You should defiently keep this boy. He is a looker. BEAUTIFUL...too bad you are in Aussie because if you did sell him maybe my mom would be interested in having him,.


----------



## palominolover (Apr 28, 2010)

Wow he's a looker for sure :shock:. What a STUNNINGLY handsome boy.


----------



## Kayty (Sep 8, 2009)

Gidget said:


> I think you look good! You are not chunky.
> 
> You should defiently keep this boy. He is a looker. BEAUTIFUL...too bad you are in Aussie because if you did sell him maybe my mom would be interested in having him,.


I'm not big, but because I have really short legs, any extra weight is really apparent when I get in the saddle. The more bulk is under your leg, the harder it is to allow the leg to hang quietly. I've noticed it in the past when I've put on a bit of weight and lost it again, the difference in my riding. Ah well, will be back to pilates and gym shortly!

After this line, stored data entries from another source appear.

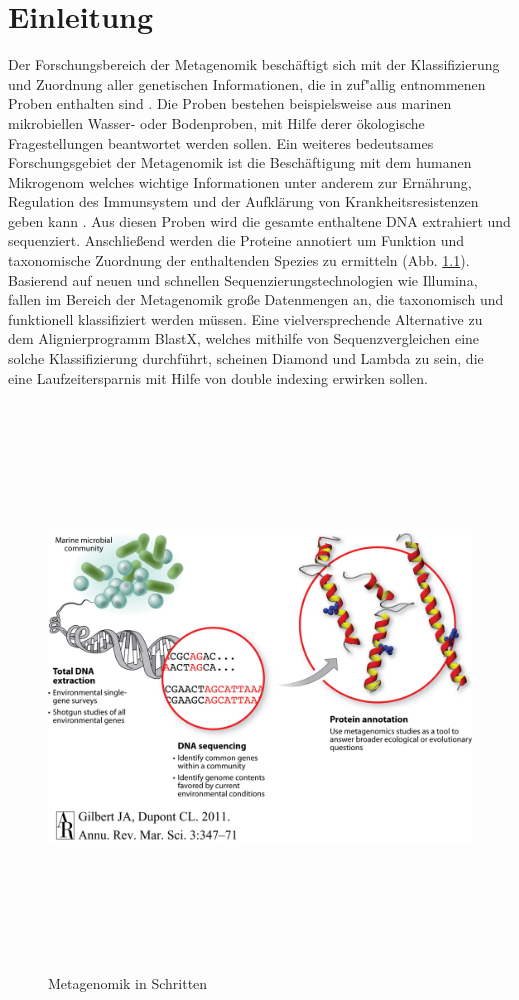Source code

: \documentclass[10pt, a4paper]{report}[08.12.2015]
\begin{document}
   \chapter{Einleitung}
    Der Forschungsbereich der Metagenomik besch\"aftigt sich mit der Klassifizierung und Zuordnung aller genetischen Informationen, die in zuf"allig entnommenen Proben enthalten sind \cite{handelsman1998}. Die Proben bestehen beispielsweise aus marinen mikrobiellen Wasser- oder Bodenproben, mit Hilfe derer \"okologische Fragestellungen beantwortet werden sollen. Ein weiteres bedeutsames Forschungsgebiet der Metagenomik ist die Besch\"aftigung mit dem humanen Mikrogenom welches wichtige Informationen unter anderem zur Ern\"ahrung, Regulation des Immunsystem und der Aufkl\"arung von Krankheitsresistenzen geben kann \cite{dethlefsen2008}. Aus diesen Proben wird die gesamte enthaltene DNA extrahiert und sequenziert. Anschlie{\ss}end werden die Proteine annotiert um Funktion und taxonomische Zuordnung der enthaltenden Spezies zu ermitteln (Abb. \ref{fig:metagenom}).
    Basierend auf neuen und schnellen Sequenzierungstechnologien wie Illumina, fallen im Bereich der Metagenomik gro{\ss}e Datenmengen an, die taxonomisch und funktionell klassifiziert werden m\"ussen. Eine vielversprechende Alternative zu dem Alignierprogramm BlastX, welches mithilfe von Sequenzvergleichen eine solche Klassifizierung durchf\"uhrt, scheinen Diamond \cite{buchfink2014} und Lambda \cite{hauswedell2014} zu sein, die eine Laufzeitersparnis mit Hilfe von double indexing erwirken sollen.
    \newline
    \begin{figure}[H]
\centering
      \noindent\includegraphics[width=\linewidth,height=15cm,
      keepaspectratio]{Abbildungen/metagenome-steps.jpg}
      \caption{Metagenomik in Schritten}
      \label{fig:metagenom}
\end{figure}
   
\end{document}
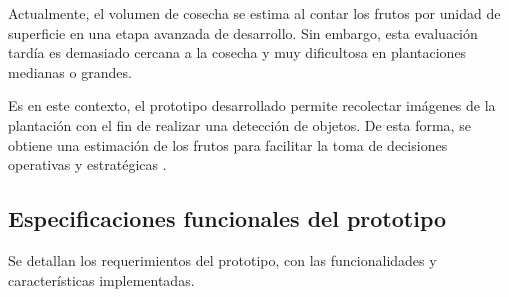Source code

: Actualmente, el volumen de cosecha se estima al contar los frutos por unidad de superficie en una etapa avanzada de desarrollo. Sin embargo, esta evaluación tardía es demasiado cercana a la cosecha y muy dificultosa en plantaciones medianas o grandes.

Es en este contexto, el prototipo desarrollado permite recolectar imágenes de la plantación con el fin de realizar una detección de objetos. De esta forma, se obtiene una estimación de los frutos para facilitar la toma de decisiones operativas y estratégicas \citep{Mendoza2021}.





\subsection{Especificaciones funcionales del prototipo}
\label{requerimientos_del_sistema}

Se detallan los requerimientos del prototipo, con las funcionalidades y características implementadas.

Haha well, I've already got a handful of 'buyers' lined up that just love him! Every time my coach sees him, she reminds me that I got the bargain of the century and that he is worth every bit of $15 000 as is, in 12 months time he'll be worth a reasonable amount! Though he naturally wants to be on the forehand and not swing his back, under saddle he is becoming so loose and is able to use his back for longer periods of time. I'm very excited about taking him out to compete now, I'll be entering for just a preliminary in June to see how he goes, and if all goes well the aim is to qualify for the Spring Dressage Champs in October. So I've got a lot of work to do in the mean time!


----------



## Kayty (Sep 8, 2009)

Special little guy, so much improvement in just a few weeks. Each week he improves hugely from the previous week. Last week I struggled with him blocking in my right hand from not reacting with his right hind. Spent this week working on it, had my lesson today, and reaction to the leg was brilliant and barely any blocking in my hand 
Starting to come back to my seat, still a way to go in canter but so much better in trot, he's so much freer and willing to go forward, just beautiful to ride .I'm a lucky, lucky, lucky girl!


----------



## Ne0n Zero (Dec 25, 2008)

Wow what a gorgeous horse @[email protected]


----------



## Kayty (Sep 8, 2009)

May as well add a few to this thread instead of starting a new one - can you tell I'm rather smitten with this horse *goes red*
He may have slightly too short front legs, but he certainly makes up for it in his ability to bend the joints through his hind legs!


----------



## PintoTess (Aug 18, 2010)

Nice little guy


----------



## Skyseternalangel (Jul 23, 2011)

You guys look so happy and so beautiful together. I'm ever so thrilled for you, Kayty!!!


----------



## paintluver (Apr 5, 2007)

He is GORGEOUS! I want him ahhaha!


----------



## QHriderKE (Aug 3, 2011)

Sphiggy???? That's a pretty stellar name! LOL... especially cause my mare is named Squiggy  

He's so pretty! I love bays!


----------